What???? I know most women don’t wear pantyhose anymore, but Cosmo clearly says it’s okay for us, the “near 50″ crowd, to wear pantyhose. Was I violating some jailhouse fashion rule? Why were potential violations of rules of fashion the first thing that came to mind when I was told to remove my hosiery? My puzzled look must have clued the Officer into my complete misunderstanding. She explained that pantyhose is one of the easiest tools used to commit suicide by women in jail. HUHHHHH-WHAT?

My pantyhose, brand new black pumps, and expensive jacket were taken from me. Those items were put in a bag and labeled with my name.
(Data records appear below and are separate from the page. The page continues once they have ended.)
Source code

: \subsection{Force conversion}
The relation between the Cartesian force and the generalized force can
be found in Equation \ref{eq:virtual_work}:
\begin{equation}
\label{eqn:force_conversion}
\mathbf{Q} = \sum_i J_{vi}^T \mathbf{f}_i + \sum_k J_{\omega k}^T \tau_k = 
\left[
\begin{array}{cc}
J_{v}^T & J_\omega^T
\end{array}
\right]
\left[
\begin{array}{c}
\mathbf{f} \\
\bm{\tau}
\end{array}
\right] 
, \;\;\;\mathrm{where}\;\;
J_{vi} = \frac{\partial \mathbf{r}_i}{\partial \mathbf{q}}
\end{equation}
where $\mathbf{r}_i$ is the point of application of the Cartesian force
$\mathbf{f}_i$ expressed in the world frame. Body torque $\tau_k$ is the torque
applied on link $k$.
However, there was no bag in which they put my personal dignity, a far more valuable item than my clothing, but one that completely disappeared at that instant. Like magic, it was gone.The Officer assured me that my husband would be given my purse, keys and cell phone. I was then locked in a chilly, FILTHY cell, and left alone for over an hour. The tears began. They did not end for a long, long time.

I should be at work now, attending meetings, completing paperwork, returning phone calls, and chatting with my coworkers about the weather. It suddenly hit me that I was a convicted felon! I would quite possibly never work again. MY RETIREMENT PARTY WAS BEING HELD RIGHT HERE AND NOW IN THIS DISGUSTING HELLHOLE! That fake-sweet officer and I were the only ones in attendance. Realizations such as that struck me like a punch in the stomach. What was happening to me?

Day 1: Sentenced to Prison

“YOU ARE SENTENCED TO 2 YEARS IN THE STATE DEPARTMENT OF CORRECTIONS.” “EFFECTIVE IMMEDIATELY”

WHAT???? How can this be happening to me? I’m a mom! I’m a wife! I have a career! I have house payments! I’m not a criminal. How can this be happening to me???? I’M HOSTING BUNCO AT MY HOUSE THIS WEEK! I have baked goods to donate to the church social! This cannot be happening! I’m INNOCENT!

“RESTRAIN THE PRISONER IMMEDIATELY.”

Suddenly, I was grabbed from behind, and my arms were handcuffed behind my back. I yelled ‘NO’ as loudly as I could, never imagining that someone would actually think I am a criminal deserving of this treatment. I was escorted out of the courtroom, barely having time to glance at my horrified husband through my tears. I did not know then that it would be weeks before I would see him again, and months before we would be able to hug or hold hands.

I was allowed to speak briefly with my attorney in a holding cell. He looked as shocked as I felt, since he was as aware of my innocence as I was. He assured me he would do everything possible to prove my innocence. Why couldn’t he assure me that he would get me out of here immediately? A mistake had clearly been made. I assumed he knew exactly how to get innocent people out of prison. Instead of telling me how he would get me home by that evening, and back to work the next day, he informed me that I should probably give him my jewelry so it didn’t get lost or stolen by the court employees. What? I’m in here, falsely sentenced to prison, with the people around me thinking I’m a criminal, while my attorney is telling me that these people who are getting paid to imprison me MIGHT STEAL MY BELONGINGS?